Broadly, ordinary-income reclassification of carried interest and related allocations will reduce tax-advantaged treatment for investment managers, increasing tax fairness and likely increasing federal revenue.
The bill provides clearer valuation, reporting, and anti-avoidance rules (including a new I.R.C. §710 and conforming amendments), which should reduce ambiguity, valuation disputes, and give the IRS clearer authority to enforce rules.
A default deemed 83(b) election and a liquidation-value formula create earlier tax recognition and a clearer valuation baseline, providing tax certainty and reducing later surprise disputes over when income is taxed.
Many partners and service providers who previously received favorable capital-gains treatment (carried interest, certain dividend/QSBS benefits) will face higher ordinary-income and payroll tax liabilities, raising their near-term and long-term tax bills.
Service providers who receive partnership interests may be forced to recognize immediate taxable income based on a liquidation-value formula or default deemed 83(b) election even when interests are illiquid, creating cash-flow problems for people who lack cash to pay the tax.
The bill creates substantial additional compliance and administrative burdens—complex new definitions, look-through/tiered partnership rules, separate accounting for §710, and new valuation requirements—that raise costs for partnerships, advisors, and financial institutions.
Based on analysis of 4 sections of legislative text.

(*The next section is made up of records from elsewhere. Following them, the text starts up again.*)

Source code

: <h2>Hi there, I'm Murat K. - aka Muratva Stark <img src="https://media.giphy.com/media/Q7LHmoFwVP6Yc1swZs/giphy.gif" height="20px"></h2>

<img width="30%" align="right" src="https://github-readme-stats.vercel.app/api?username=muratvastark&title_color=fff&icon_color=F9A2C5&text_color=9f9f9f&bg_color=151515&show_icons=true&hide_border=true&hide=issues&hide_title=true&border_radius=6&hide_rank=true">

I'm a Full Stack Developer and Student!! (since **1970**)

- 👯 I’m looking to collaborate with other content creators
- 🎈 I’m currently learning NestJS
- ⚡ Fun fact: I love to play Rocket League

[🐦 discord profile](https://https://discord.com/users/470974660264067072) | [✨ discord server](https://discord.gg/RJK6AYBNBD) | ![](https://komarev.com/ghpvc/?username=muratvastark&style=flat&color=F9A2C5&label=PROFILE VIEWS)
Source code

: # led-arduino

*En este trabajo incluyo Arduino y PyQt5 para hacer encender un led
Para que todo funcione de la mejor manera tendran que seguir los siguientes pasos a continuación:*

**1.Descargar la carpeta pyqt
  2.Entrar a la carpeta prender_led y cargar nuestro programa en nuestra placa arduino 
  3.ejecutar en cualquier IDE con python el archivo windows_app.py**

Recharacterizes carried interest and certain partnership investment-management allocations as ordinary income and self-employment earnings, disallowing some capital-gain preferences and changing election/timing rules.

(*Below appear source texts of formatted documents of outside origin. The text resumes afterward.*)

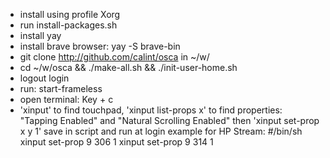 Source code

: * install using profile Xorg
* run install-packages.sh
* install yay
* install brave browser: yay -S brave-bin
* git clone http://github.com/calint/osca in ~/w/
* cd ~/w/osca && ./make-all.sh && ./init-user-home.sh
* logout login
* run: start-frameless
* open terminal: Key + c
* 'xinput' to find touchpad, 'xinput list-props x' to find properties:
  "Tapping Enabled" and "Natural Scrolling Enabled"
  then 'xinput set-prop x y 1'
  save in script and run at login
  example for HP Stream:
  #/bin/sh
  xinput set-prop 9 306 1
  xinput set-prop 9 314 1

Changes how partnership interests given for investment-management services are taxed: gains that would often be treated as long-term capital gains (carried interest) are recharacterized as ordinary income, certain capital-gain preferences are disallowed, and some partnership income is treated as self-employment earnings for Social Security. It also alters the timing rule for taxing service partners by defaulting to an immediate tax election unless the service recipient opts out, and adds new special tax rules and reporting requirements for partners who provide investment management services. These changes apply to partnership interests and partnership taxable years ending after enactment, create new code provisions requiring separate accounting and recharacterization rules, and include conforming amendments across Subchapter K and related tax and Social Security provisions.